## [Exercise requirements]
Keep to one stretch of the data below, the lines from the one with "- 2 user selects" up to and including the one with "- add log workout page", and return that stretch exactly.

## [Data extracts]

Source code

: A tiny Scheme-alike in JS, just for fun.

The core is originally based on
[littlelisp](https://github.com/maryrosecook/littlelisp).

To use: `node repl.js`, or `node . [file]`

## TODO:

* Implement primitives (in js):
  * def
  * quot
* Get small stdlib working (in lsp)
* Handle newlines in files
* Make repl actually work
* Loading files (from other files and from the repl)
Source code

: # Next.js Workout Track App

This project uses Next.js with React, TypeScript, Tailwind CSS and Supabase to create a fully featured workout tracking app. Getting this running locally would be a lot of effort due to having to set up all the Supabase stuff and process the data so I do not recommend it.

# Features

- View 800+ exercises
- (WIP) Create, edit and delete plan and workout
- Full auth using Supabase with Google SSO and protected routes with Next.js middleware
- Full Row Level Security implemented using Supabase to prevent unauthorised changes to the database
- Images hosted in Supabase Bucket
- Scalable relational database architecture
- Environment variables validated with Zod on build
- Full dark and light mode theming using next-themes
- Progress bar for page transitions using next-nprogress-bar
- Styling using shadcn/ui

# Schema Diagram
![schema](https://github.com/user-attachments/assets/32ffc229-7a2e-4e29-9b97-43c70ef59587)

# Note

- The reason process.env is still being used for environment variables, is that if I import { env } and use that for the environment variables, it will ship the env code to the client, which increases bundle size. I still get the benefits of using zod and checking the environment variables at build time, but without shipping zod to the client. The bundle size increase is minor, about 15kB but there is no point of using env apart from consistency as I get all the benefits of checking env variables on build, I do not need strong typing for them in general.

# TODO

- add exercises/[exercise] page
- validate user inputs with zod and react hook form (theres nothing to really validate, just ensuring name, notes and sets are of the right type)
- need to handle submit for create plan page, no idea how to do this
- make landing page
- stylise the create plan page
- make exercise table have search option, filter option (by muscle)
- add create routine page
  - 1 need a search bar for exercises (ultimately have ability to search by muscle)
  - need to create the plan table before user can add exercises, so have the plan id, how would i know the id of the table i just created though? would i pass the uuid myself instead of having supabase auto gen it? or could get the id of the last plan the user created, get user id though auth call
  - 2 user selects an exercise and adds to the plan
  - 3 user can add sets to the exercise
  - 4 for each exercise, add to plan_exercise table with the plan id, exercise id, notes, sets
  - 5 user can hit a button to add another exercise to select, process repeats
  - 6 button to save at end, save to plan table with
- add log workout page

* * *

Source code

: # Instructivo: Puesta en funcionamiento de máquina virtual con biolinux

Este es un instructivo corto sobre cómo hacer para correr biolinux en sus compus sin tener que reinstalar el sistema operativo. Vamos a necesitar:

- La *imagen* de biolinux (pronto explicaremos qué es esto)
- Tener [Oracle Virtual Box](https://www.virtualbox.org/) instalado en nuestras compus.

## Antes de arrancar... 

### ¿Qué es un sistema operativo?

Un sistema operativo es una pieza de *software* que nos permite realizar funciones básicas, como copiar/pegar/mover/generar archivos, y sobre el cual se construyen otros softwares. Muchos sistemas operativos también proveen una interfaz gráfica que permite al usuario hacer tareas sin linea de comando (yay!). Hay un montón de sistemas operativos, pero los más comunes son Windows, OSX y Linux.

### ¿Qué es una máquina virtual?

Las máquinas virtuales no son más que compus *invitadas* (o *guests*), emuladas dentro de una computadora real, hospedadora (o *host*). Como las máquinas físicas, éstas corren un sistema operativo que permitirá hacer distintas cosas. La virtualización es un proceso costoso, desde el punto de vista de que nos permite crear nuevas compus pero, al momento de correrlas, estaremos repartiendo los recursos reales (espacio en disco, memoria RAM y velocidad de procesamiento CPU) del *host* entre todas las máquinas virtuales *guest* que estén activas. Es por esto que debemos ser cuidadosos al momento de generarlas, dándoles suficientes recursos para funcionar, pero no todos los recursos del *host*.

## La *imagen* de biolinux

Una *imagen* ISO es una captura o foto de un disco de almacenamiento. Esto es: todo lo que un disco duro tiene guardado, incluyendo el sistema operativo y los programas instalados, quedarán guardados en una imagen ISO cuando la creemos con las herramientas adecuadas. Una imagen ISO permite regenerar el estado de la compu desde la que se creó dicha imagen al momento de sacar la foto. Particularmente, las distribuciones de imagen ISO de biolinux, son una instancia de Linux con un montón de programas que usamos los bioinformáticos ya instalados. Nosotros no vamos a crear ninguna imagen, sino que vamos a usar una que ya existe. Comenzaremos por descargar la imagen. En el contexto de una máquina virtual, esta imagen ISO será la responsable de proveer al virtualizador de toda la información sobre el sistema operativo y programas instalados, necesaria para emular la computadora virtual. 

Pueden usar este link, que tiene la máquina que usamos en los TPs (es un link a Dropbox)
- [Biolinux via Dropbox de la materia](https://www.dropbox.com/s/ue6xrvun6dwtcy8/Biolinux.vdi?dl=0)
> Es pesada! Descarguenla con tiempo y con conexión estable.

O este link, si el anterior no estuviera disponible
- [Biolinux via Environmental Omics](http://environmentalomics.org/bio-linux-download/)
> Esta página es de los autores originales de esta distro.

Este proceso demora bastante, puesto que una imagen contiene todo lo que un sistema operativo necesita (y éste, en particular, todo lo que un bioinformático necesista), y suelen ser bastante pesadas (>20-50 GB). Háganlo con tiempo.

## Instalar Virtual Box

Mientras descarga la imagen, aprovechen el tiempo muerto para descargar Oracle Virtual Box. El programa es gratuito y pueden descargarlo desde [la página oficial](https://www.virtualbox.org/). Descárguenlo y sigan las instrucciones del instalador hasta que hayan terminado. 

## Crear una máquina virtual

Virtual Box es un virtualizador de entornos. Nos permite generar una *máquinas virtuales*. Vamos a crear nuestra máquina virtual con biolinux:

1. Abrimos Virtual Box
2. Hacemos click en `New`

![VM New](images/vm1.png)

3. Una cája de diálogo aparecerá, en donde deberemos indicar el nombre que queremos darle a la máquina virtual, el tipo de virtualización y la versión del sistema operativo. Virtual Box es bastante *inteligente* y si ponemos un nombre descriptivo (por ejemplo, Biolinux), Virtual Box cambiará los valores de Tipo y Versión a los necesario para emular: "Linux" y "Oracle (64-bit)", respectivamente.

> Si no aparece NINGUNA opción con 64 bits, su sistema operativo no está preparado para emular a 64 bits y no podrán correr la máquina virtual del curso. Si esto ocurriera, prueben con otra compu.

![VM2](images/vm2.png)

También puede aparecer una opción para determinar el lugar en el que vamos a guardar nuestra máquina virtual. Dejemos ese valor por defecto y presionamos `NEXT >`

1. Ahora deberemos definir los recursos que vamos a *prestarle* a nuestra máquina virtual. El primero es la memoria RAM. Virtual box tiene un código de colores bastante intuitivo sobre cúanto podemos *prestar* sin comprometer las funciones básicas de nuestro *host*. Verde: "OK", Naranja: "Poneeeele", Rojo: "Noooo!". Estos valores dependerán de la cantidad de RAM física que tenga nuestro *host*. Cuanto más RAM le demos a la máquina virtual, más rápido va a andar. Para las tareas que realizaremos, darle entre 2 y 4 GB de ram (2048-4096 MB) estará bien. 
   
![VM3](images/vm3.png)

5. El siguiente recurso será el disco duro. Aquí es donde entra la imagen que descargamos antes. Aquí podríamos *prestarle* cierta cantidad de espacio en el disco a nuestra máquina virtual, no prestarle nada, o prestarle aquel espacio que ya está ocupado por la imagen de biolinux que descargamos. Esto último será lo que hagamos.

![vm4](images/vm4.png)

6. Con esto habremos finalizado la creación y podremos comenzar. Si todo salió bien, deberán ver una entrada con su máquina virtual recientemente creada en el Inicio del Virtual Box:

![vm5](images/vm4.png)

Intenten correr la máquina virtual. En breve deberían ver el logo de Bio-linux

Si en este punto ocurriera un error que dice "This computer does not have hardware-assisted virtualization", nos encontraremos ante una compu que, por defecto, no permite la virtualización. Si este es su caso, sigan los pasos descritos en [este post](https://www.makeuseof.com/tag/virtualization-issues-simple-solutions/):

## [Solution for this task]
  - 2 user selects an exercise and adds to the plan
  - 3 user can add sets to the exercise
  - 4 for each exercise, add to plan_exercise table with the plan id, exercise id, notes, sets
  - 5 user can hit a button to add another exercise to select, process repeats
  - 6 button to save at end, save to plan table with
- add log workout page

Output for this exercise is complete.